REQUIRED ACTION =>
Pictures don't belong in the copy; print all the records exactly.

_ _ _ _

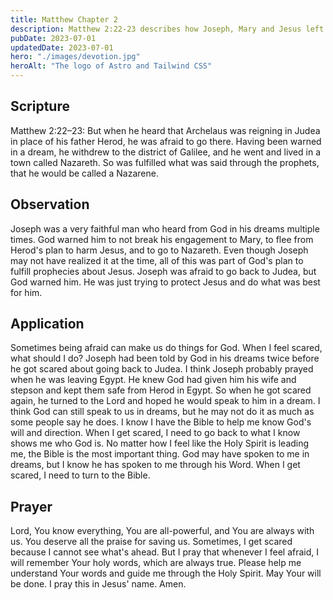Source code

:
 ```yaml
---
title: Matthew Chapter 2
description: Matthew 2:22-23 describes how Joseph, Mary and Jesus left Egypt and settled in Nazareth. This was done in order to fulfill the prophecy that the Messiah would be called a Nazarene.
pubDate: 2023-07-01
updatedDate: 2023-07-01
hero: "./images/devotion.jpg"
heroAlt: "The logo of Astro and Tailwind CSS"
---
```


## Scripture

  

Matthew 2:22–23: But when he heard that Archelaus was reigning in Judea in place of his father Herod, he was afraid to go there. Having been warned in a dream, he withdrew to the district of Galilee, and he went and lived in a town called Nazareth. So was fulfilled what was said through the prophets, that he would be called a Nazarene.

## Observation

Joseph was a very faithful man who heard from God in his dreams multiple times. God warned him to not break his engagement to Mary, to flee from Herod's plan to harm Jesus, and to go to Nazareth. Even though Joseph may not have realized it at the time, all of this was part of God's plan to fulfill prophecies about Jesus. Joseph was afraid to go back to Judea, but God warned him. He was just trying to protect Jesus and do what was best for him.
  

## Application

Sometimes being afraid can make us do things for God. When I feel scared, what should I do? Joseph had been told by God in his dreams twice before he got scared about going back to Judea. I think Joseph probably prayed when he was leaving Egypt. He knew God had given him his wife and stepson and kept them safe from Herod in Egypt. So when he got scared again, he turned to the Lord and hoped he would speak to him in a dream. I think God can still speak to us in dreams, but he may not do it as much as some people say he does. I know I have the Bible to help me know God's will and direction. When I get scared, I need to go back to what I know shows me who God is. No matter how I feel like the Holy Spirit is leading me, the Bible is the most important thing. God may have spoken to me in dreams, but I know he has spoken to me through his Word. When I get scared, I need to turn to the Bible.


## Prayer

Lord, You know everything, You are all-powerful, and You are always with us. You deserve all the praise for saving us. Sometimes, I get scared because I cannot see what's ahead. But I pray that whenever I feel afraid, I will remember Your holy words, which are always true. Please help me understand Your words and guide me through the Holy Spirit. May Your will be done. I pray this in Jesus' name. Amen.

_ _ _ _

FINISHED EXERCISE =>
Source code

:
 ```yaml
---
title: Matthew Chapter 2
description: Matthew 2:22-23 describes how Joseph, Mary and Jesus left Egypt and settled in Nazareth. This was done in order to fulfill the prophecy that the Messiah would be called a Nazarene.
pubDate: 2023-07-01
updatedDate: 2023-07-01
hero: "./images/devotion.jpg"
heroAlt: "The logo of Astro and Tailwind CSS"
---
```


## Scripture

  

Matthew 2:22–23: But when he heard that Archelaus was reigning in Judea in place of his father Herod, he was afraid to go there. Having been warned in a dream, he withdrew to the district of Galilee, and he went and lived in a town called Nazareth. So was fulfilled what was said through the prophets, that he would be called a Nazarene.

## Observation

Joseph was a very faithful man who heard from God in his dreams multiple times. God warned him to not break his engagement to Mary, to flee from Herod's plan to harm Jesus, and to go to Nazareth. Even though Joseph may not have realized it at the time, all of this was part of God's plan to fulfill prophecies about Jesus. Joseph was afraid to go back to Judea, but God warned him. He was just trying to protect Jesus and do what was best for him.
  

## Application

Sometimes being afraid can make us do things for God. When I feel scared, what should I do? Joseph had been told by God in his dreams twice before he got scared about going back to Judea. I think Joseph probably prayed when he was leaving Egypt. He knew God had given him his wife and stepson and kept them safe from Herod in Egypt. So when he got scared again, he turned to the Lord and hoped he would speak to him in a dream. I think God can still speak to us in dreams, but he may not do it as much as some people say he does. I know I have the Bible to help me know God's will and direction. When I get scared, I need to go back to what I know shows me who God is. No matter how I feel like the Holy Spirit is leading me, the Bible is the most important thing. God may have spoken to me in dreams, but I know he has spoken to me through his Word. When I get scared, I need to turn to the Bible.


## Prayer

Lord, You know everything, You are all-powerful, and You are always with us. You deserve all the praise for saving us. Sometimes, I get scared because I cannot see what's ahead. But I pray that whenever I feel afraid, I will remember Your holy words, which are always true. Please help me understand Your words and guide me through the Holy Spirit. May Your will be done. I pray this in Jesus' name. Amen.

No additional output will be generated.